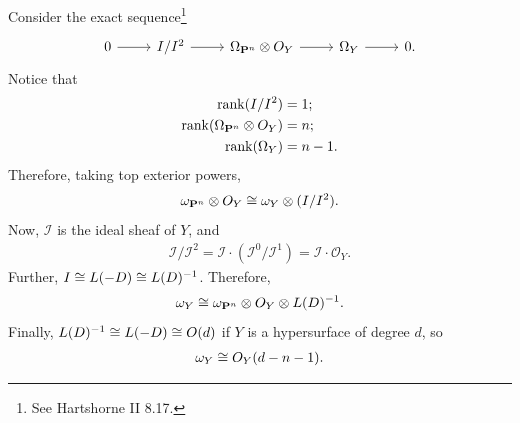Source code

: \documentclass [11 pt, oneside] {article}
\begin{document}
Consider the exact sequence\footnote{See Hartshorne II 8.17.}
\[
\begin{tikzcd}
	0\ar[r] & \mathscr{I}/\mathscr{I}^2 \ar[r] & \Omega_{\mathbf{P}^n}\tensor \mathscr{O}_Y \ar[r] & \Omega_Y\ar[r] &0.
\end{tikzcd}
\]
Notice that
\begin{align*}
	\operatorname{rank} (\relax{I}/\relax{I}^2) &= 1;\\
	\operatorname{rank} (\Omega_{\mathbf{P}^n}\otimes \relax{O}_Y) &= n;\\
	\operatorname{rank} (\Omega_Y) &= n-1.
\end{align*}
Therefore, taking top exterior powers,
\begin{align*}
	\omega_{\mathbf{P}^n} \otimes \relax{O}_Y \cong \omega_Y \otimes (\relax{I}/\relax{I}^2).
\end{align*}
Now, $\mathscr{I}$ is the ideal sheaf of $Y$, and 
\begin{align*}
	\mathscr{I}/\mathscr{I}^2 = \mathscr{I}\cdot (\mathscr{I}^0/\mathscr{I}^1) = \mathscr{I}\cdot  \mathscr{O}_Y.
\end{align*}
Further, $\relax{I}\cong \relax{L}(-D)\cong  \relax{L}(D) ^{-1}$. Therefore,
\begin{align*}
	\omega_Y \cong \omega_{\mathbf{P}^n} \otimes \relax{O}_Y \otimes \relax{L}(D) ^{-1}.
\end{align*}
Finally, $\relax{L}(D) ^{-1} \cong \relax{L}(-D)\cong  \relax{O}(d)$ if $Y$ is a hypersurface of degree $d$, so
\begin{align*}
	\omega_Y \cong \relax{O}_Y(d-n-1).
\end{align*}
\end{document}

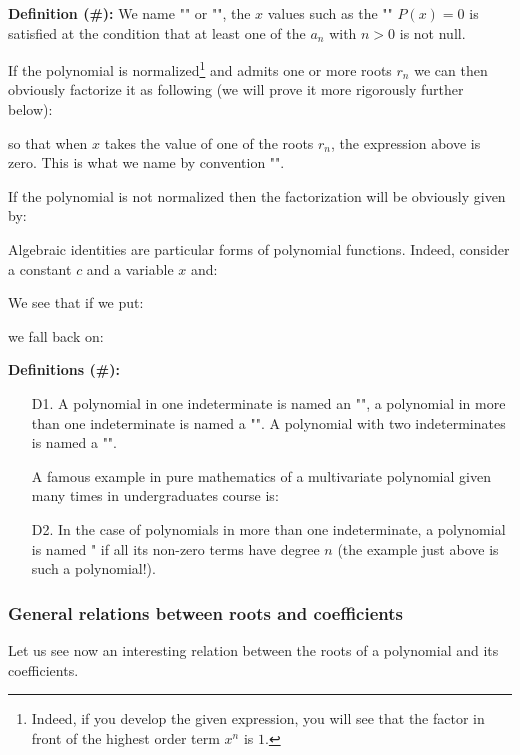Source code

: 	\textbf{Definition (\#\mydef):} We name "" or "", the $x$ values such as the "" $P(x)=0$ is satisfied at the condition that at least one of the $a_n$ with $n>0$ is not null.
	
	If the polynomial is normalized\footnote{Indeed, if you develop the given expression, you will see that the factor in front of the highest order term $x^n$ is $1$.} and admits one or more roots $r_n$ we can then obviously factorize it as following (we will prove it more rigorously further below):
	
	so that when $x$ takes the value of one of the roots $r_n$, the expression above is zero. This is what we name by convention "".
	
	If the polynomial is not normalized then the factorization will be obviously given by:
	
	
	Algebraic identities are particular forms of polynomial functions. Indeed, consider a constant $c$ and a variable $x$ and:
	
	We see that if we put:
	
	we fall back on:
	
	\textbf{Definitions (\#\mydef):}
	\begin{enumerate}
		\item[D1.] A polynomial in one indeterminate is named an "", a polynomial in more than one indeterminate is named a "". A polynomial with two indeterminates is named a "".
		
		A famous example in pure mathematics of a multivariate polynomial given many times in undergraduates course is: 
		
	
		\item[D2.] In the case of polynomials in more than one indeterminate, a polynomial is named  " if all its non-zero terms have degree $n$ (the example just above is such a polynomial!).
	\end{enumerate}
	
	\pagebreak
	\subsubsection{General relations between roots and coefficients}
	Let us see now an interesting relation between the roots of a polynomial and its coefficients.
■ ■ ■ ■
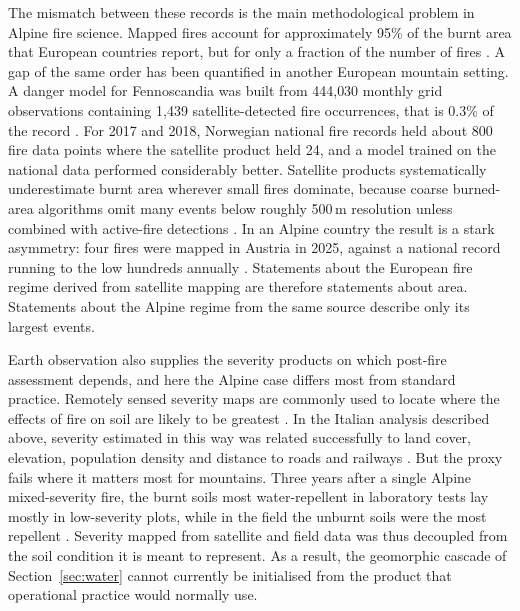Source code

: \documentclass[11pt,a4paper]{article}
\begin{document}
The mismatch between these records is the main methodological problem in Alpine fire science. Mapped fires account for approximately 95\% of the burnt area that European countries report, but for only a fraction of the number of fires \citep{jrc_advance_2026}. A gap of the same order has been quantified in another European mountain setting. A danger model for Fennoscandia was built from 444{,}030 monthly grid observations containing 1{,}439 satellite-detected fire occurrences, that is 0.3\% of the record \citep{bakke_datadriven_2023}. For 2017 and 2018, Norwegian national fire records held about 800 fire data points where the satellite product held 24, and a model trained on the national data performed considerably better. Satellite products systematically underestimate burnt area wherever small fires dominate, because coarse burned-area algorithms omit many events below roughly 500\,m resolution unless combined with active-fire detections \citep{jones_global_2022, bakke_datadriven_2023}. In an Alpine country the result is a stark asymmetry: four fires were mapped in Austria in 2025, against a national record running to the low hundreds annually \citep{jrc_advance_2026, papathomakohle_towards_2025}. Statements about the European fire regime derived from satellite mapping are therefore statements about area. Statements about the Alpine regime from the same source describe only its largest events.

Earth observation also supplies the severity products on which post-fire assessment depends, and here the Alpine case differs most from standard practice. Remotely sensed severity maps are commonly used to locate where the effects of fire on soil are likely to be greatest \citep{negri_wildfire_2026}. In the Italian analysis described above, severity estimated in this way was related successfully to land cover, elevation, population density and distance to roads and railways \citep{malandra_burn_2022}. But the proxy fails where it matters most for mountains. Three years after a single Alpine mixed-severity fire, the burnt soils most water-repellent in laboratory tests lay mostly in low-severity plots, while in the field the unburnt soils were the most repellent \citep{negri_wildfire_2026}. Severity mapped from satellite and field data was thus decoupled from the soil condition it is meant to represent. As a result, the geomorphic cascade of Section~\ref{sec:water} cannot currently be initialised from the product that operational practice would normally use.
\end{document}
■ ■ ■ ■
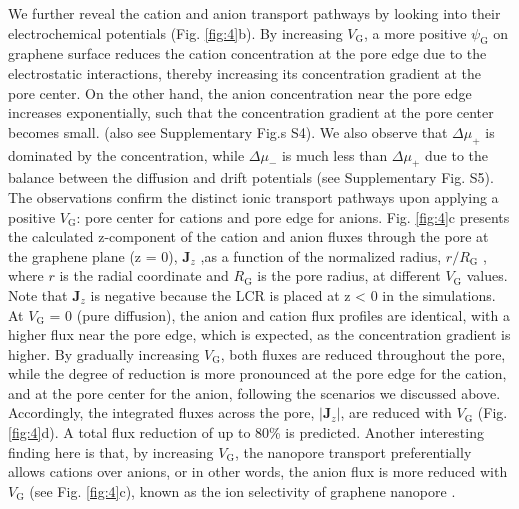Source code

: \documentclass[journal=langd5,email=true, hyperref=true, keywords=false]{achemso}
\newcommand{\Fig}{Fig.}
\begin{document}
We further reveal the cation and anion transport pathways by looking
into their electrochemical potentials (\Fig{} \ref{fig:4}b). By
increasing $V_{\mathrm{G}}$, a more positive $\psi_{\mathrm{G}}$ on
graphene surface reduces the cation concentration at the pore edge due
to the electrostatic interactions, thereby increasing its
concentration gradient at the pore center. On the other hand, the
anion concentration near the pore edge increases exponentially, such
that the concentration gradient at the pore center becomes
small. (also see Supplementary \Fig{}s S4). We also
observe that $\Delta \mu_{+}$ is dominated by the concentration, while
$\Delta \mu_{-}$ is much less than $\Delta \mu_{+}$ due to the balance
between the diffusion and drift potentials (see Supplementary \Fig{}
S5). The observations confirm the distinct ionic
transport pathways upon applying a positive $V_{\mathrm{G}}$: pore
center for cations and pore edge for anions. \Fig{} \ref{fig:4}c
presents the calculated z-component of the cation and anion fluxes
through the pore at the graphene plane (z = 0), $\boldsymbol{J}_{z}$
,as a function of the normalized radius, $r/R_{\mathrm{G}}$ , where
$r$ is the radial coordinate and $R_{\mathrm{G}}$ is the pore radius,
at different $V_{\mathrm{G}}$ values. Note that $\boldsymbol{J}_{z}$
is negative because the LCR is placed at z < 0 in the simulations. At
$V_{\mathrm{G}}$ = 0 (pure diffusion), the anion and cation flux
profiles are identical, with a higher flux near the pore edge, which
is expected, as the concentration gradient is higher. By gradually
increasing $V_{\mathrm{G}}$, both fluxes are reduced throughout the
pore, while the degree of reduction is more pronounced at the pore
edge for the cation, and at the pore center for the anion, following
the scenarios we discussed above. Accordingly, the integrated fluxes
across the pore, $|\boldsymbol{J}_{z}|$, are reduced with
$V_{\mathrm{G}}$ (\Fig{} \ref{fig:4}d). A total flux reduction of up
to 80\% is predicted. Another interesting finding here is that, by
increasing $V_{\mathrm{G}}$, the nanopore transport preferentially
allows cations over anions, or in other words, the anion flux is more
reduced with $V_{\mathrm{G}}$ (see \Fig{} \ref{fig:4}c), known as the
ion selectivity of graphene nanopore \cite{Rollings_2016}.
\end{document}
■ ■ ■ ■
## EXERCISE REQUIREMENTS
Wherever "than" occurs in the entries above, copy the line it sits on.

## TASK OUTPUT
		\item[D1.] A polynomial in one indeterminate is named an "", a polynomial in more than one indeterminate is named a "". A polynomial with two indeterminates is named a "".
		\item[D2.] In the case of polynomials in more than one indeterminate, a polynomial is named  " if all its non-zero terms have degree $n$ (the example just above is such a polynomial!).
$\Delta \mu_{-}$ is much less than $\Delta \mu_{+}$ due to the balance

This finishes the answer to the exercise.